• Input:
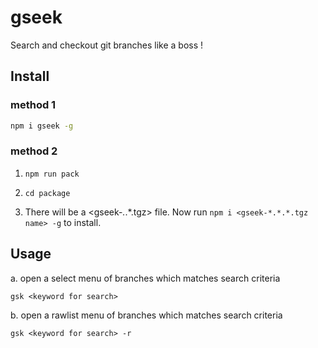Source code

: # gseek

Search and checkout git branches like a boss !

## Install

### method 1

```bash
npm i gseek -g
```

### method 2

1. `npm run pack`

2. `cd package`

3. There will be a <gseek-_._.\*.tgz> file. Now run `npm i <gseek-*.*.*.tgz name> -g` to install.

## Usage

a. open a select menu of branches which matches search criteria

```shell
gsk <keyword for search>
```

b. open a rawlist menu of branches which matches search criteria

```shell
gsk <keyword for search> -r
```
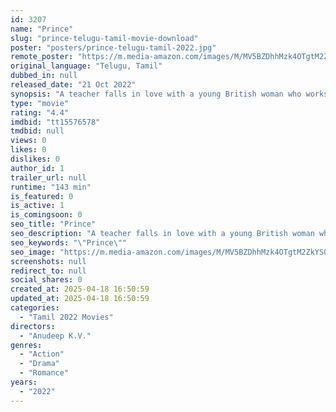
 ```yaml
---
id: 3207
name: "Prince"
slug: "prince-telugu-tamil-movie-download"
poster: "posters/prince-telugu-tamil-2022.jpg"
remote_poster: "https://m.media-amazon.com/images/M/MV5BZDhhMzk4OTgtM2ZkYS00NjNkLTk2ZWQtOTNiMjk1YWNmOWM1XkEyXkFqcGc@._V1_SX300.jpg"
original_language: "Telugu, Tamil"
dubbed_in: null
released_date: "21 Oct 2022"
synopsis: "A teacher falls in love with a young British woman who works as an English teacher at the same school. He tries to woo her, leads conflicts that come crashing on them as they face the biggest battle of their lives - to get married."
type: "movie"
rating: "4.4"
imdbid: "tt15576578"
tmdbid: null
views: 0
likes: 0
dislikes: 0
author_id: 1
trailer_url: null
runtime: "143 min"
is_featured: 0
is_active: 1
is_comingsoon: 0
seo_title: "Prince"
seo_description: "A teacher falls in love with a young British woman who works as an English teacher at the same school. He tries to woo her, leads conflicts that come crashing on them as they face the biggest battle of their lives - to get married."
seo_keywords: "\"Prince\""
seo_image: "https://m.media-amazon.com/images/M/MV5BZDhhMzk4OTgtM2ZkYS00NjNkLTk2ZWQtOTNiMjk1YWNmOWM1XkEyXkFqcGc@._V1_SX300.jpg"
screenshots: null
redirect_to: null
social_shares: 0
created_at: 2025-04-18 16:50:59
updated_at: 2025-04-18 16:50:59
categories:
  - "Tamil 2022 Movies"
directors:
  - "Anudeep K.V."
genres:
  - "Action"
  - "Drama"
  - "Romance"
years:
  - "2022"
---
```

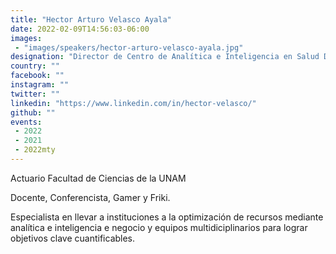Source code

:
 ```yaml
---
title: "Hector Arturo Velasco Ayala"
date: 2022-02-09T14:56:03-06:00
images:
 - "images/speakers/hector-arturo-velasco-ayala.jpg"
designation: "Director de Centro de Analítica e Inteligencia en Salud Digna AC"
country: ""
facebook: ""
instagram: ""
twitter: ""
linkedin: "https://www.linkedin.com/in/hector-velasco/"
github: ""
events:
 - 2022
 - 2021
 - 2022mty
---
```


Actuario Facultad de Ciencias de la UNAM

Docente, Conferencista, Gamer y Friki.

Especialista en llevar a instituciones a la optimización de recursos mediante analítica e inteligencia e negocio y equipos multidiciplinarios para lograr objetivos clave cuantificables.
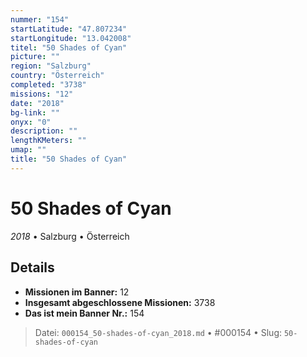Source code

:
 ```yaml
---
nummer: "154"
startLatitude: "47.807234"
startLongitude: "13.042008"
titel: "50 Shades of Cyan"
picture: ""
region: "Salzburg"
country: "Österreich"
completed: "3738"
missions: "12"
date: "2018"
bg-link: ""
onyx: "0"
description: ""
lengthKMeters: ""
umap: ""
title: "50 Shades of Cyan"
---
```

# 50 Shades of Cyan

*2018* • Salzburg • Österreich



## Details

- **Missionen im Banner:** 12
- **Insgesamt abgeschlossene Missionen:** 3738
- **Das ist mein Banner Nr.:** 154




> Datei: `000154_50-shades-of-cyan_2018.md` • #000154 • Slug: `50-shades-of-cyan`
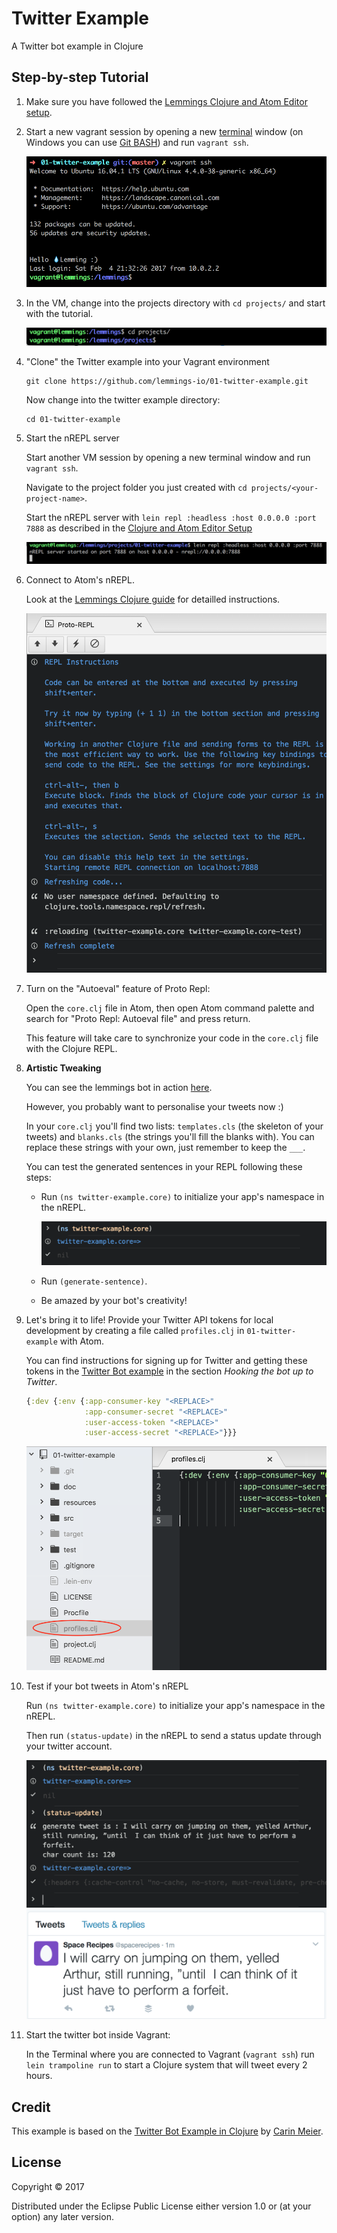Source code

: # Twitter Example

A Twitter bot example in Clojure

## Step-by-step Tutorial

1. Make sure you have followed the [Lemmings Clojure and Atom Editor setup](https://lemmings.io/clojure-and-atom-editor-setup-40f8f09237b4).

2. Start a new vagrant session by opening a new [terminal](http://blog.teamtreehouse.com/introduction-to-the-mac-os-x-command-line) window (on Windows you can use [Git BASH](https://git-for-windows.github.io/)) and run `vagrant ssh`.

    ![vagrant ssh](doc/images/vagrant-ssh.png)

3. In the VM, change into the projects directory with `cd projects/` and start with the tutorial.

    ![cd projects](doc/images/cd-projects.png)

4. "Clone" the Twitter example into your Vagrant environment

    ```shell
    git clone https://github.com/lemmings-io/01-twitter-example.git
    ```

    Now change into the twitter example directory:

    ```shell
    cd 01-twitter-example
    ```

5. Start the nREPL server

    Start another VM session by opening a new terminal window and run `vagrant ssh`.

    Navigate to the project folder you just created with `cd projects/<your-project-name>`.

    Start the nREPL server with `lein repl :headless :host 0.0.0.0 :port 7888` as described in the [Clojure and Atom Editor Setup](https://lemmings.io/clojure-and-atom-editor-setup-40f8f09237b4)

   ![run nREPL server](doc/images/nrepl-server.png)

6. Connect to Atom's nREPL.

    Look at the [Lemmings Clojure guide](https://lemmings.io/clojure-and-atom-editor-setup-40f8f09237b4)
    for detailled instructions.

   ![nrepl-connection-successful](doc/images/nrepl-connection-successful.png)

7. Turn on the "Autoeval" feature of Proto Repl:

    Open the `core.clj` file in Atom, then open Atom command palette and search
    for "Proto Repl: Autoeval file" and press return.

    This feature will take care to synchronize your code in the `core.clj` file
    with the Clojure REPL.

8. **Artistic Tweaking**

    You can see the lemmings bot in action [here](https://twitter.com/betalemming).

    However, you probably want to personalise your tweets now :)

    In your `core.clj` you'll find two lists: `templates.cls` (the skeleton of your tweets) and `blanks.cls` (the strings you'll fill the blanks with). You can replace these strings with your own, just remember to keep the `___`.

    You can test the generated sentences in your REPL following these steps:

    - Run `(ns twitter-example.core)` to initialize your app's namespace in the nREPL.

        ![repl-ns](doc/images/repl-ns.png)

    - Run `(generate-sentence)`.

    - Be amazed by your bot's creativity!

9. Let's bring it to life! Provide your Twitter API tokens for local development by creating a file called `profiles.clj` in `01-twitter-example` with Atom.

    You can find instructions for signing up for Twitter and getting these tokens in the [Twitter Bot example](http://howistart.org/posts/clojure/1/) in the section *Hooking the bot up to Twitter*.

    ```clojure
    {:dev {:env {:app-consumer-key "<REPLACE>"
                 :app-consumer-secret "<REPLACE>"
                 :user-access-token "<REPLACE>"
                 :user-access-secret "<REPLACE>"}}}
    ```
    ![profiles.clj](doc/images/profiles-clj.png)

4. Test if your bot tweets in Atom's nREPL

    Run `(ns twitter-example.core)` to initialize your app's namespace in the nREPL.

    Then run `(status-update)` in the nREPL to send a status update through your twitter account.

    ![tweet via repl](doc/images/tweet-via-repl.png)
    ![twitter tweet](doc/images/twitter-tweet.png)

3. Start the twitter bot inside Vagrant:

    In the Terminal where you are connected to Vagrant (`vagrant ssh`) run `lein trampoline run` to start a Clojure system that will tweet every 2 hours.

## Credit

This example is based on the [Twitter Bot Example in Clojure](http://howistart.org/posts/clojure/1) by [Carin Meier](https://twitter.com/carinmeier).

## License

Copyright © 2017

Distributed under the Eclipse Public License either version 1.0 or (at
your option) any later version.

• What needs to be done:
When you print the records above, keep them exact and leave out the pictures.

• Answer section:
Source code

: # gseek

Search and checkout git branches like a boss !

## Install

### method 1

```bash
npm i gseek -g
```

### method 2

1. `npm run pack`

2. `cd package`

3. There will be a <gseek-_._.\*.tgz> file. Now run `npm i <gseek-*.*.*.tgz name> -g` to install.

## Usage

a. open a select menu of branches which matches search criteria

```shell
gsk <keyword for search>
```

b. open a rawlist menu of branches which matches search criteria

```shell
gsk <keyword for search> -r
```
 ```yaml
---
id: 3207
name: "Prince"
slug: "prince-telugu-tamil-movie-download"
poster: "posters/prince-telugu-tamil-2022.jpg"
remote_poster: "https://m.media-amazon.com/images/M/MV5BZDhhMzk4OTgtM2ZkYS00NjNkLTk2ZWQtOTNiMjk1YWNmOWM1XkEyXkFqcGc@._V1_SX300.jpg"
original_language: "Telugu, Tamil"
dubbed_in: null
released_date: "21 Oct 2022"
synopsis: "A teacher falls in love with a young British woman who works as an English teacher at the same school. He tries to woo her, leads conflicts that come crashing on them as they face the biggest battle of their lives - to get married."
type: "movie"
rating: "4.4"
imdbid: "tt15576578"
tmdbid: null
views: 0
likes: 0
dislikes: 0
author_id: 1
trailer_url: null
runtime: "143 min"
is_featured: 0
is_active: 1
is_comingsoon: 0
seo_title: "Prince"
seo_description: "A teacher falls in love with a young British woman who works as an English teacher at the same school. He tries to woo her, leads conflicts that come crashing on them as they face the biggest battle of their lives - to get married."
seo_keywords: "\"Prince\""
seo_image: "https://m.media-amazon.com/images/M/MV5BZDhhMzk4OTgtM2ZkYS00NjNkLTk2ZWQtOTNiMjk1YWNmOWM1XkEyXkFqcGc@._V1_SX300.jpg"
screenshots: null
redirect_to: null
social_shares: 0
created_at: 2025-04-18 16:50:59
updated_at: 2025-04-18 16:50:59
categories:
  - "Tamil 2022 Movies"
directors:
  - "Anudeep K.V."
genres:
  - "Action"
  - "Drama"
  - "Romance"
years:
  - "2022"
---
```

Source code

:
 ```yaml
---
title: "Hector Arturo Velasco Ayala"
date: 2022-02-09T14:56:03-06:00
images:
 - "images/speakers/hector-arturo-velasco-ayala.jpg"
designation: "Director de Centro de Analítica e Inteligencia en Salud Digna AC"
country: ""
facebook: ""
instagram: ""
twitter: ""
linkedin: "https://www.linkedin.com/in/hector-velasco/"
github: ""
events:
 - 2022
 - 2021
 - 2022mty
---
```


Actuario Facultad de Ciencias de la UNAM

Docente, Conferencista, Gamer y Friki.

Especialista en llevar a instituciones a la optimización de recursos mediante analítica e inteligencia e negocio y equipos multidiciplinarios para lograr objetivos clave cuantificables.
Source code

:
 ```yaml
---
nummer: "154"
startLatitude: "47.807234"
startLongitude: "13.042008"
titel: "50 Shades of Cyan"
picture: ""
region: "Salzburg"
country: "Österreich"
completed: "3738"
missions: "12"
date: "2018"
bg-link: ""
onyx: "0"
description: ""
lengthKMeters: ""
umap: ""
title: "50 Shades of Cyan"
---
```

# 50 Shades of Cyan

*2018* • Salzburg • Österreich



## Details

- **Missionen im Banner:** 12
- **Insgesamt abgeschlossene Missionen:** 3738
- **Das ist mein Banner Nr.:** 154




> Datei: `000154_50-shades-of-cyan_2018.md` • #000154 • Slug: `50-shades-of-cyan`
Source code

: # Twitter Example

A Twitter bot example in Clojure

## Step-by-step Tutorial

1. Make sure you have followed the [Lemmings Clojure and Atom Editor setup](https://lemmings.io/clojure-and-atom-editor-setup-40f8f09237b4).

2. Start a new vagrant session by opening a new [terminal](http://blog.teamtreehouse.com/introduction-to-the-mac-os-x-command-line) window (on Windows you can use [Git BASH](https://git-for-windows.github.io/)) and run `vagrant ssh`.

    ![vagrant ssh](doc/images/vagrant-ssh.png)

3. In the VM, change into the projects directory with `cd projects/` and start with the tutorial.

    ![cd projects](doc/images/cd-projects.png)

4. "Clone" the Twitter example into your Vagrant environment

    ```shell
    git clone https://github.com/lemmings-io/01-twitter-example.git
    ```

    Now change into the twitter example directory:

    ```shell
    cd 01-twitter-example
    ```

5. Start the nREPL server

    Start another VM session by opening a new terminal window and run `vagrant ssh`.

    Navigate to the project folder you just created with `cd projects/<your-project-name>`.

    Start the nREPL server with `lein repl :headless :host 0.0.0.0 :port 7888` as described in the [Clojure and Atom Editor Setup](https://lemmings.io/clojure-and-atom-editor-setup-40f8f09237b4)

   ![run nREPL server](doc/images/nrepl-server.png)

6. Connect to Atom's nREPL.

    Look at the [Lemmings Clojure guide](https://lemmings.io/clojure-and-atom-editor-setup-40f8f09237b4)
    for detailled instructions.

   ![nrepl-connection-successful](doc/images/nrepl-connection-successful.png)

7. Turn on the "Autoeval" feature of Proto Repl:

    Open the `core.clj` file in Atom, then open Atom command palette and search
    for "Proto Repl: Autoeval file" and press return.

    This feature will take care to synchronize your code in the `core.clj` file
    with the Clojure REPL.

8. **Artistic Tweaking**

    You can see the lemmings bot in action [here](https://twitter.com/betalemming).

    However, you probably want to personalise your tweets now :)

    In your `core.clj` you'll find two lists: `templates.cls` (the skeleton of your tweets) and `blanks.cls` (the strings you'll fill the blanks with). You can replace these strings with your own, just remember to keep the `___`.

    You can test the generated sentences in your REPL following these steps:

    - Run `(ns twitter-example.core)` to initialize your app's namespace in the nREPL.

        ![repl-ns](doc/images/repl-ns.png)

    - Run `(generate-sentence)`.

    - Be amazed by your bot's creativity!

9. Let's bring it to life! Provide your Twitter API tokens for local development by creating a file called `profiles.clj` in `01-twitter-example` with Atom.

    You can find instructions for signing up for Twitter and getting these tokens in the [Twitter Bot example](http://howistart.org/posts/clojure/1/) in the section *Hooking the bot up to Twitter*.

    ```clojure
    {:dev {:env {:app-consumer-key "<REPLACE>"
                 :app-consumer-secret "<REPLACE>"
                 :user-access-token "<REPLACE>"
                 :user-access-secret "<REPLACE>"}}}
    ```
    ![profiles.clj](doc/images/profiles-clj.png)

4. Test if your bot tweets in Atom's nREPL

    Run `(ns twitter-example.core)` to initialize your app's namespace in the nREPL.

    Then run `(status-update)` in the nREPL to send a status update through your twitter account.

    ![tweet via repl](doc/images/tweet-via-repl.png)
    ![twitter tweet](doc/images/twitter-tweet.png)

3. Start the twitter bot inside Vagrant:

    In the Terminal where you are connected to Vagrant (`vagrant ssh`) run `lein trampoline run` to start a Clojure system that will tweet every 2 hours.

## Credit

This example is based on the [Twitter Bot Example in Clojure](http://howistart.org/posts/clojure/1) by [Carin Meier](https://twitter.com/carinmeier).

## License

Copyright © 2017

Distributed under the Eclipse Public License either version 1.0 or (at
your option) any later version.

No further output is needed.